Signe que l’événement est historique, les derniers chamanes Kali’nas en activité ont quitté leur village pour rejoindre Iracoubo, commune de l’ouest guyanais. Le 11 août, un mémorial très attendu par les Kali’nas et les Arawaks-Lokonos — deux des peuples « autochtones », le terme « amérindien » étant perçu comme colonial —, vivant en Guyane française et au Suriname, est inauguré dans le contexte de la Journée internationale des peuples autochtones, célébrée chaque 9 août. (...)

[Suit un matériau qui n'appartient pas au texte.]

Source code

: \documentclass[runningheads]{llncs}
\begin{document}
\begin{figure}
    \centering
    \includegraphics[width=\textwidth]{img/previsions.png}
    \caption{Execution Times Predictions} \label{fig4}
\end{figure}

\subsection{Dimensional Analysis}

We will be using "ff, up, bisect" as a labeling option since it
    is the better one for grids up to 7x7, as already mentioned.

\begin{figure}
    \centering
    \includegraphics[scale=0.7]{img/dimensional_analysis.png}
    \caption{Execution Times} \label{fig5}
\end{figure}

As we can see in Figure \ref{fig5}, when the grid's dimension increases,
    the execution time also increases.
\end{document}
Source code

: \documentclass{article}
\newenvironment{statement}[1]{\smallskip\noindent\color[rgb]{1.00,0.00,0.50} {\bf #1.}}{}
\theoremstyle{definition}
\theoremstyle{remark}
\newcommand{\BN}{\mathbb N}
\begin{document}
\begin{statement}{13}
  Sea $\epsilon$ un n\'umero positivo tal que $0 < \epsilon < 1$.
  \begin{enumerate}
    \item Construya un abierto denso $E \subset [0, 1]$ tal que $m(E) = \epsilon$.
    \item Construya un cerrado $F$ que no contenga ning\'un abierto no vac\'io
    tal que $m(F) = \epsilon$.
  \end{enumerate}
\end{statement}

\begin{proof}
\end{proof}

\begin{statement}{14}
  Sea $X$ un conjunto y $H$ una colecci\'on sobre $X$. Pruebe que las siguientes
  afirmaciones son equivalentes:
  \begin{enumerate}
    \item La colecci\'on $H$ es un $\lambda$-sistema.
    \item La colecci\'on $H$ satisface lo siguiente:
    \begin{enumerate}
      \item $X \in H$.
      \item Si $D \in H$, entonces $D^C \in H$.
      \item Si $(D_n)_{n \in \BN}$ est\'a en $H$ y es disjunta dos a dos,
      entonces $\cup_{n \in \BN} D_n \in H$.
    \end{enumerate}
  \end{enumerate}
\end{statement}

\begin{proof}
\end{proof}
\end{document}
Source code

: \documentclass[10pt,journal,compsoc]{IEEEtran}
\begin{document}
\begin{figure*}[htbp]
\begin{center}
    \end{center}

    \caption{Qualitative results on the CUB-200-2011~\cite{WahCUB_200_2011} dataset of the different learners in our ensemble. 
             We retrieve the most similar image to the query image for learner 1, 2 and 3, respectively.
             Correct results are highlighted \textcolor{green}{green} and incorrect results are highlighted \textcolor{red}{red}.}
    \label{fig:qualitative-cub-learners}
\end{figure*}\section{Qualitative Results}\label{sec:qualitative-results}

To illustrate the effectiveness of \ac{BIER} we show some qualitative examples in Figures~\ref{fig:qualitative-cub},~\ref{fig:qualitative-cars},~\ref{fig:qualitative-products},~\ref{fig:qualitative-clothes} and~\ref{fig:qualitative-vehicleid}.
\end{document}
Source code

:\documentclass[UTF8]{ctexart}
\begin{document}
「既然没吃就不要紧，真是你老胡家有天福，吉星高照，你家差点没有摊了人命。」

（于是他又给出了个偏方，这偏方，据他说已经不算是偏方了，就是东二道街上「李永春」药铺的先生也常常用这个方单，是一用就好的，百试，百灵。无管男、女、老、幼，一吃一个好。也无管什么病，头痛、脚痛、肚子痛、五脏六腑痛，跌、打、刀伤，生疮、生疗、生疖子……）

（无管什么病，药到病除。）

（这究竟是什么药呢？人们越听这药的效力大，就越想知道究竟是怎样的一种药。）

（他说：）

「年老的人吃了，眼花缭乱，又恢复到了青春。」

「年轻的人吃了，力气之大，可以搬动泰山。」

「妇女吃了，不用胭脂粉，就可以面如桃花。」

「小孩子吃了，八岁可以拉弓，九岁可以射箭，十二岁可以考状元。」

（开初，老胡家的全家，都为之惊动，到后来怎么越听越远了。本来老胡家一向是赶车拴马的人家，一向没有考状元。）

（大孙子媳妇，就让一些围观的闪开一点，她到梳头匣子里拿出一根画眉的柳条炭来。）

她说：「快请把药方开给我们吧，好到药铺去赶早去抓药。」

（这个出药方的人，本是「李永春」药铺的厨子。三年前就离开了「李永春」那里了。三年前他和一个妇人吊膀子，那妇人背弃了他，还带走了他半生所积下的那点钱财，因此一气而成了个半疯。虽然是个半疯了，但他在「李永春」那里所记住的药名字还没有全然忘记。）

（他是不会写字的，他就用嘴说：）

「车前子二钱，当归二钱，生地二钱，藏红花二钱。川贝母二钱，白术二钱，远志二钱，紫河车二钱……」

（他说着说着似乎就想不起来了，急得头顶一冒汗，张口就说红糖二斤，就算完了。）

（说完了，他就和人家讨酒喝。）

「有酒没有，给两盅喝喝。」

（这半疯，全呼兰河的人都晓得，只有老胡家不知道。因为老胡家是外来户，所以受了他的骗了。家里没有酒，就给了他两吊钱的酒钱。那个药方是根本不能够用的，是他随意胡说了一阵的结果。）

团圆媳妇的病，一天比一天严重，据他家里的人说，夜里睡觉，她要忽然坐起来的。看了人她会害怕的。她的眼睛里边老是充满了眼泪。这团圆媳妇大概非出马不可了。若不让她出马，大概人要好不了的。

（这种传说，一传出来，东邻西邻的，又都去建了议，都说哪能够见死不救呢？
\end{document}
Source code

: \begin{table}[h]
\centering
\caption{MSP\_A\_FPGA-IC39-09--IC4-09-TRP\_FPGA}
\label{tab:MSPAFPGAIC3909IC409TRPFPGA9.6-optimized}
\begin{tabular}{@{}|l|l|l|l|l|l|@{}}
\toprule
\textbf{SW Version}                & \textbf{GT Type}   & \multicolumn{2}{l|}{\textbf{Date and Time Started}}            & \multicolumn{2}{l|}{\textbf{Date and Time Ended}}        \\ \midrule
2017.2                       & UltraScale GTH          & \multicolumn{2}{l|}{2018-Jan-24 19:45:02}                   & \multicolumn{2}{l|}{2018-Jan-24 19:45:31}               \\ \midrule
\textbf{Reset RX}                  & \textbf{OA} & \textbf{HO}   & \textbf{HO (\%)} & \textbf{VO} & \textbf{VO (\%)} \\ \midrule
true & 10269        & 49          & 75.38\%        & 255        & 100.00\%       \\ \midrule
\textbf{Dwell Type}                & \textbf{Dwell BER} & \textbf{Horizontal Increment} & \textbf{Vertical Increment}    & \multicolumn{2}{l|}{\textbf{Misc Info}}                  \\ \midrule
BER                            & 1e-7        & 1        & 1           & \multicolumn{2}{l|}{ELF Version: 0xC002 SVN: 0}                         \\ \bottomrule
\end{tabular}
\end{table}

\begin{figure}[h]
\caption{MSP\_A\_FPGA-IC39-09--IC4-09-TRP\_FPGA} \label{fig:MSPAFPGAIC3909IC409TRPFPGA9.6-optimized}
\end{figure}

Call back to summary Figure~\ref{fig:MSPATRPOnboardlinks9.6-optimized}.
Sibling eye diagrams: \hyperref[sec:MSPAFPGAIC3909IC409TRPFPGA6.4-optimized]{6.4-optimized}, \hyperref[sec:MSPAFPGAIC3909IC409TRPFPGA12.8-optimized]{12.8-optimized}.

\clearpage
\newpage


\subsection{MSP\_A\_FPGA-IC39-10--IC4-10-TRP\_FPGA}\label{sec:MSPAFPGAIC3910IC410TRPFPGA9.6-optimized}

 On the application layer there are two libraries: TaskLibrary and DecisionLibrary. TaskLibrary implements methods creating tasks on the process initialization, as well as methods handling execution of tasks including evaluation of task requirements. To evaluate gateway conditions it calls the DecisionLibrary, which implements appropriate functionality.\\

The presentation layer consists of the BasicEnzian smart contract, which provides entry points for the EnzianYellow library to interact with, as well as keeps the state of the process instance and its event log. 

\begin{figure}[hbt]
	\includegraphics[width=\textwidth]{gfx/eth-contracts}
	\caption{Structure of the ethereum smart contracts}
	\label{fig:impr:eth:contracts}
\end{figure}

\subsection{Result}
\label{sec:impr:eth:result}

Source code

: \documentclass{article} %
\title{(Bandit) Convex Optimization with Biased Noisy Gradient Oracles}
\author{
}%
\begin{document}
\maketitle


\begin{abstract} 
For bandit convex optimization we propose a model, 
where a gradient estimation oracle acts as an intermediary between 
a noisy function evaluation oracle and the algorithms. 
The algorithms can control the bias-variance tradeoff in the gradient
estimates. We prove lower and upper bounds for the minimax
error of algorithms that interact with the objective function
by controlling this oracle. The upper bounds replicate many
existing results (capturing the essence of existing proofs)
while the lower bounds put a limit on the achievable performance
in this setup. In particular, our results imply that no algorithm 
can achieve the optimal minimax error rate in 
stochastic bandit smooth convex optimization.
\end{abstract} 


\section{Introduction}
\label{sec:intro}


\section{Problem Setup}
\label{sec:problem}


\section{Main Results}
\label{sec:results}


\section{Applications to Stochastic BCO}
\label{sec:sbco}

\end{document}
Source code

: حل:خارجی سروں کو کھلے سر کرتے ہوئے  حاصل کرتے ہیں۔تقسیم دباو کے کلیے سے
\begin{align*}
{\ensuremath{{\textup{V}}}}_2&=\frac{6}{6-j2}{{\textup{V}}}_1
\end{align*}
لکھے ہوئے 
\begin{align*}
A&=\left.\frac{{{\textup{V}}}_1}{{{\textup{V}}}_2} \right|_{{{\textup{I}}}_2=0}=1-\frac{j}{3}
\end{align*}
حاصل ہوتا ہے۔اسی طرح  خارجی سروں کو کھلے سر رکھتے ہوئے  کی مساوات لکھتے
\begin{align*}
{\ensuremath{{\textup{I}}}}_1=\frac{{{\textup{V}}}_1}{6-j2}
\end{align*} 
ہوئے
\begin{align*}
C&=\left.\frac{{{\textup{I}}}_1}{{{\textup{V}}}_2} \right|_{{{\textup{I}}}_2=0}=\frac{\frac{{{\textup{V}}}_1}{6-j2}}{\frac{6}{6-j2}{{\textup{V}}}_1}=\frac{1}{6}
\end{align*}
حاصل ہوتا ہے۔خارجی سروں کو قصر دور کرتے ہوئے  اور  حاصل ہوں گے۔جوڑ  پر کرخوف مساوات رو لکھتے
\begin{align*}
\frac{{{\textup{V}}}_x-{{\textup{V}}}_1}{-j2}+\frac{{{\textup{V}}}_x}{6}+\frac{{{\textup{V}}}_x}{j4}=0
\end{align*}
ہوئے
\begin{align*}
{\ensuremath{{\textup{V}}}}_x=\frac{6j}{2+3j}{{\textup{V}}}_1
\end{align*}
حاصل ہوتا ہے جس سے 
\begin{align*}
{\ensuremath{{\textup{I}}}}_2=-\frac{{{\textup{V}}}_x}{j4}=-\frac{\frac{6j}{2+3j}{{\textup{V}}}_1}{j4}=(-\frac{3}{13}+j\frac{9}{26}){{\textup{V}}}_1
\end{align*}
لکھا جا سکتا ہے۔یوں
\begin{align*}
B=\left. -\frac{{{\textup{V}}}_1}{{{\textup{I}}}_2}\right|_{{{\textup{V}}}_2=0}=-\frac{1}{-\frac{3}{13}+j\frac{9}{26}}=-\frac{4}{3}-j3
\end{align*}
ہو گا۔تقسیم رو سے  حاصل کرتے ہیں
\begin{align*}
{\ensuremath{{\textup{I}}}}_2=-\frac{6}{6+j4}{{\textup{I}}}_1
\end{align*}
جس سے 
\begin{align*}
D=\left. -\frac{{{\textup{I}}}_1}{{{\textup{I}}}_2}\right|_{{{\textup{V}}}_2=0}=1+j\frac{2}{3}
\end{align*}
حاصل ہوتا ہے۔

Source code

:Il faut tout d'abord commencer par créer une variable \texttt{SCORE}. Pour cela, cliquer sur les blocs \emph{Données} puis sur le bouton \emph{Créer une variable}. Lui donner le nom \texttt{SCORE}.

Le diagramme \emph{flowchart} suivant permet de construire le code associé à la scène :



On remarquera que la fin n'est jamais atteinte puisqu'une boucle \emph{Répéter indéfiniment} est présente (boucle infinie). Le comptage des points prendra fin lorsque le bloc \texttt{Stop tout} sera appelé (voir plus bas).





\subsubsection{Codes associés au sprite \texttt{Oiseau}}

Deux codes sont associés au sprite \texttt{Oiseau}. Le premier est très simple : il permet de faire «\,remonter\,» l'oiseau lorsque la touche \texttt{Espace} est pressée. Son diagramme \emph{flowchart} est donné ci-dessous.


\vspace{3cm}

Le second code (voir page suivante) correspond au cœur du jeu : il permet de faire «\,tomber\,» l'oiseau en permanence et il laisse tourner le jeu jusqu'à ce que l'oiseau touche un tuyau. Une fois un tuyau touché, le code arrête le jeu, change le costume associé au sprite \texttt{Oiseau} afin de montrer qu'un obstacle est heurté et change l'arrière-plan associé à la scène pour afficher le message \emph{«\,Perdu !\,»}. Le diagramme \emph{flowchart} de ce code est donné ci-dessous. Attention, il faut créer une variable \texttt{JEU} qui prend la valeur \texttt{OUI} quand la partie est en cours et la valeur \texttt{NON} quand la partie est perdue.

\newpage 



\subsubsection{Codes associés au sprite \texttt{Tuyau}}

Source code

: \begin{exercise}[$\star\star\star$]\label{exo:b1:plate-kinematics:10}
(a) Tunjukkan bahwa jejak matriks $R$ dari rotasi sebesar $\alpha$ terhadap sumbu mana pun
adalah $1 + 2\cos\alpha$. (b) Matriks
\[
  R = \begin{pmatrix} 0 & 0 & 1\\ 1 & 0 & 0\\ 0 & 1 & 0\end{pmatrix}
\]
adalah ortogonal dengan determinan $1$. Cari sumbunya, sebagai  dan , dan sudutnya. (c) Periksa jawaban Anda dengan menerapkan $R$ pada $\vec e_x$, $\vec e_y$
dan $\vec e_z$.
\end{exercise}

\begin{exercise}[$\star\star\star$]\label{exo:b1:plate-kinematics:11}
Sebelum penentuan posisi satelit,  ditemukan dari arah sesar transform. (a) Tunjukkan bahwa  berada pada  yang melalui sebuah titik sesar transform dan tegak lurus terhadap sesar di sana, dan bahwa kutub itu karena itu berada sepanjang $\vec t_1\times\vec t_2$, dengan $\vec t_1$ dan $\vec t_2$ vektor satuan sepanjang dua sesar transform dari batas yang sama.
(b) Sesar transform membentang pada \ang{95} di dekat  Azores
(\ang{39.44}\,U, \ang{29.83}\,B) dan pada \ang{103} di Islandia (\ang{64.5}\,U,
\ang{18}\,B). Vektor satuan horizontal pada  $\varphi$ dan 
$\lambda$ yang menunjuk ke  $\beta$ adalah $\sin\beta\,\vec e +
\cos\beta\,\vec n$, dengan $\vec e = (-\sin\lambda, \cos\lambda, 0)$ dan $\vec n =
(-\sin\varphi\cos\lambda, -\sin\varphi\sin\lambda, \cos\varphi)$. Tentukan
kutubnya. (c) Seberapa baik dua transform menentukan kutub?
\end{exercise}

Deux femmes de bronze portant le kalimbé traditionnel comme seul vêtement sont dévoilées au public. La plus âgée s’appelle Ahiemaro. La plus jeune, Molko. La première vivait sur le fleuve Sinnamary, dans l’actuelle Guyane, et fut envoyée avec une partie de sa famille à Paris, en 1882. Le voyage était volontaire, mais bercé d’illusions par les mensonges des colons français sur leurs buts réels. La seconde a grandi dans un village de l’actuel Suriname jusqu’à l’année de ses 15 ans, en 1892, date à laquelle elle a aussi été embarquée, avec sa famille, vers la capitale française. (...)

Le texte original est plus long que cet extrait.